DATASET RECORDS:

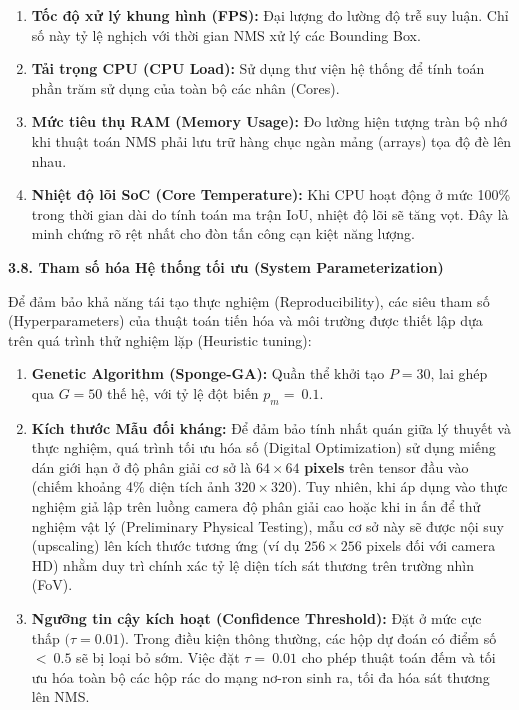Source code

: \begin{enumerate}
\def\labelenumi{\arabic{enumi}.}
\item
  \textbf{Tốc độ xử lý khung hình (FPS):} Đại lượng đo lường độ trễ suy
  luận. Chỉ số này tỷ lệ nghịch với thời gian NMS xử lý các Bounding
  Box.
\item
  \textbf{Tải trọng CPU (CPU Load):} Sử dụng thư viện hệ thống để tính
  toán phần trăm sử dụng của toàn bộ các nhân (Cores).
\item
  \textbf{Mức tiêu thụ RAM (Memory Usage):} Đo lường hiện tượng tràn bộ
  nhớ khi thuật toán NMS phải lưu trữ hàng chục ngàn mảng (arrays) tọa
  độ đè lên nhau.
\item
  \textbf{Nhiệt độ lõi SoC (Core Temperature):} Khi CPU hoạt động ở mức
  100\% trong thời gian dài do tính toán ma trận IoU, nhiệt độ lõi sẽ
  tăng vọt. Đây là minh chứng rõ rệt nhất cho đòn tấn công cạn kiệt năng
  lượng.
\end{enumerate}

\textbf{3.8. Tham số hóa Hệ thống tối ưu (System Parameterization)}

Để đảm bảo khả năng tái tạo thực nghiệm (Reproducibility), các siêu tham
số (Hyperparameters) của thuật toán tiến hóa và môi trường được thiết
lập dựa trên quá trình thử nghiệm lặp (Heuristic tuning):

\begin{enumerate}
\def\labelenumi{\arabic{enumi}.}
\item
  \textbf{Genetic Algorithm (Sponge-GA):} Quần thể khởi tạo \(P = 30\),
  lai ghép qua \(G = 50\) thế hệ, với tỷ lệ đột biến \(p_{m} = \ 0.1\).
\item
  \textbf{Kích thước Mẫu đối kháng:} Để đảm bảo tính nhất quán giữa lý
  thuyết và thực nghiệm, quá trình tối ưu hóa số (Digital Optimization)
  sử dụng miếng dán giới hạn ở độ phân giải cơ sở là \(64 \times 64\)
  \textbf{pixels} trên tensor đầu vào (chiếm khoảng 4\% diện tích ảnh
  \(320 \times 320\)). Tuy nhiên, khi áp dụng vào thực nghiệm giả lập
  trên luồng camera độ phân giải cao hoặc khi in ấn để thử nghiệm vật lý
  (Preliminary Physical Testing), mẫu cơ sở này sẽ được nội suy
  (upscaling) lên kích thước tương ứng (ví dụ \(256 \times 256\) pixels
  đối với camera HD) nhằm duy trì chính xác tỷ lệ diện tích sát thương
  trên trường nhìn (FoV).
\item
  \textbf{Ngưỡng tin cậy kích hoạt (Confidence Threshold):} Đặt ở mức
  cực thấp \((\tau = 0.01\)). Trong điều kiện thông thường, các hộp dự
  đoán có điểm số \(< \ 0.5\) sẽ bị loại bỏ sớm. Việc đặt
  \(\tau = \ 0.01\) cho phép thuật toán đếm và tối ưu hóa toàn bộ các
  hộp rác do mạng nơ-ron sinh ra, tối đa hóa sát thương lên NMS.
\end{enumerate}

ASSIGNED TASK: Among the records, find each line where the word "enumerate" occurs, and copy it.

RESPONSE AREA:
: \begin{enumerate}
\end{enumerate}
\begin{enumerate}
\end{enumerate}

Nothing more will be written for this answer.